Re: [PATCH bpf-next v9 04/10] bpf: Check potential private stack recursion for progs with async callback

Yonghong Song <yonghong.song@xxxxxxxxx> · Tue, 5 Nov 2024 13:26:14 -0800

On 11/5/24 12:26 PM, Alexei Starovoitov wrote:
On Mon, Nov 4, 2024 at 7:37 PM Yonghong Song <yonghong.song@xxxxxxxxx> wrote:

On 11/4/24 6:51 PM, Alexei Starovoitov wrote:
On Mon, Nov 4, 2024 at 11:38 AM Yonghong Song <yonghong.song@xxxxxxxxx> wrote:
In previous patch, tracing progs are enabled for private stack since
recursion checking ensures there exists no nested same bpf prog run on
the same cpu.

But it is still possible for nested bpf subprog run on the same cpu
if the same subprog is called in both main prog and async callback,
or in different async callbacks.

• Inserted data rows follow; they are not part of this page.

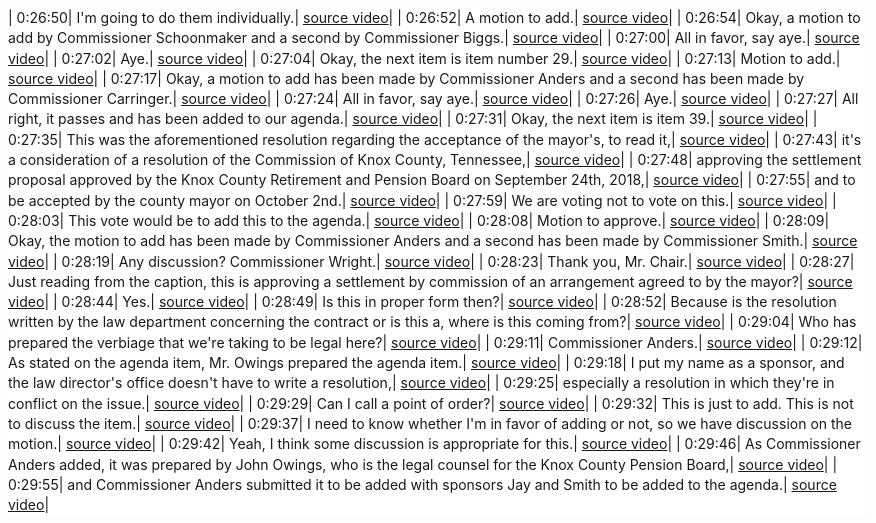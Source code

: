 | 0:26:50| I'm going to do them individually.| [source video](https://archive.org/details/CoComR267181015?start=1610)|
| 0:26:52| A motion to add.| [source video](https://archive.org/details/CoComR267181015?start=1612)|
| 0:26:54| Okay, a motion to add by Commissioner Schoonmaker and a second by Commissioner Biggs.| [source video](https://archive.org/details/CoComR267181015?start=1614)|
| 0:27:00| All in favor, say aye.| [source video](https://archive.org/details/CoComR267181015?start=1620)|
| 0:27:02| Aye.| [source video](https://archive.org/details/CoComR267181015?start=1622)|
| 0:27:04| Okay, the next item is item number 29.| [source video](https://archive.org/details/CoComR267181015?start=1624)|
| 0:27:13| Motion to add.| [source video](https://archive.org/details/CoComR267181015?start=1633)|
| 0:27:17| Okay, a motion to add has been made by Commissioner Anders and a second has been made by Commissioner Carringer.| [source video](https://archive.org/details/CoComR267181015?start=1637)|
| 0:27:24| All in favor, say aye.| [source video](https://archive.org/details/CoComR267181015?start=1644)|
| 0:27:26| Aye.| [source video](https://archive.org/details/CoComR267181015?start=1646)|
| 0:27:27| All right, it passes and has been added to our agenda.| [source video](https://archive.org/details/CoComR267181015?start=1647)|
| 0:27:31| Okay, the next item is item 39.| [source video](https://archive.org/details/CoComR267181015?start=1651)|
| 0:27:35| This was the aforementioned resolution regarding the acceptance of the mayor's, to read it,| [source video](https://archive.org/details/CoComR267181015?start=1655)|
| 0:27:43| it's a consideration of a resolution of the Commission of Knox County, Tennessee,| [source video](https://archive.org/details/CoComR267181015?start=1663)|
| 0:27:48| approving the settlement proposal approved by the Knox County Retirement and Pension Board on September 24th, 2018,| [source video](https://archive.org/details/CoComR267181015?start=1668)|
| 0:27:55| and to be accepted by the county mayor on October 2nd.| [source video](https://archive.org/details/CoComR267181015?start=1675)|
| 0:27:59| We are voting not to vote on this.| [source video](https://archive.org/details/CoComR267181015?start=1679)|
| 0:28:03| This vote would be to add this to the agenda.| [source video](https://archive.org/details/CoComR267181015?start=1683)|
| 0:28:08| Motion to approve.| [source video](https://archive.org/details/CoComR267181015?start=1688)|
| 0:28:09| Okay, the motion to add has been made by Commissioner Anders and a second has been made by Commissioner Smith.| [source video](https://archive.org/details/CoComR267181015?start=1689)|
| 0:28:19| Any discussion? Commissioner Wright.| [source video](https://archive.org/details/CoComR267181015?start=1699)|
| 0:28:23| Thank you, Mr. Chair.| [source video](https://archive.org/details/CoComR267181015?start=1703)|
| 0:28:27| Just reading from the caption, this is approving a settlement by commission of an arrangement agreed to by the mayor?| [source video](https://archive.org/details/CoComR267181015?start=1707)|
| 0:28:44| Yes.| [source video](https://archive.org/details/CoComR267181015?start=1724)|
| 0:28:49| Is this in proper form then?| [source video](https://archive.org/details/CoComR267181015?start=1729)|
| 0:28:52| Because is the resolution written by the law department concerning the contract or is this a, where is this coming from?| [source video](https://archive.org/details/CoComR267181015?start=1732)|
| 0:29:04| Who has prepared the verbiage that we're taking to be legal here?| [source video](https://archive.org/details/CoComR267181015?start=1744)|
| 0:29:11| Commissioner Anders.| [source video](https://archive.org/details/CoComR267181015?start=1751)|
| 0:29:12| As stated on the agenda item, Mr. Owings prepared the agenda item.| [source video](https://archive.org/details/CoComR267181015?start=1752)|
| 0:29:18| I put my name as a sponsor, and the law director's office doesn't have to write a resolution,| [source video](https://archive.org/details/CoComR267181015?start=1758)|
| 0:29:25| especially a resolution in which they're in conflict on the issue.| [source video](https://archive.org/details/CoComR267181015?start=1765)|
| 0:29:29| Can I call a point of order?| [source video](https://archive.org/details/CoComR267181015?start=1769)|
| 0:29:32| This is just to add. This is not to discuss the item.| [source video](https://archive.org/details/CoComR267181015?start=1772)|
| 0:29:37| I need to know whether I'm in favor of adding or not, so we have discussion on the motion.| [source video](https://archive.org/details/CoComR267181015?start=1777)|
| 0:29:42| Yeah, I think some discussion is appropriate for this.| [source video](https://archive.org/details/CoComR267181015?start=1782)|
| 0:29:46| As Commissioner Anders added, it was prepared by John Owings, who is the legal counsel for the Knox County Pension Board,| [source video](https://archive.org/details/CoComR267181015?start=1786)|
| 0:29:55| and Commissioner Anders submitted it to be added with sponsors Jay and Smith to be added to the agenda.| [source video](https://archive.org/details/CoComR267181015?start=1795)|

For example,
    main_prog
     bpf_timer_set_callback(timer, timer_cb);
     call sub1
    sub1
     ...
    time_cb
     call sub1

In the above case, nested subprog run for sub1 is possible with one in
process context and the other in softirq context. If this is the case,
the verifier will disable private stack for this bpf prog.

Signed-off-by: Yonghong Song <yonghong.song@xxxxxxxxx>
---
   include/linux/bpf_verifier.h |  2 ++
   kernel/bpf/verifier.c        | 42 +++++++++++++++++++++++++++++++-----
   2 files changed, 39 insertions(+), 5 deletions(-)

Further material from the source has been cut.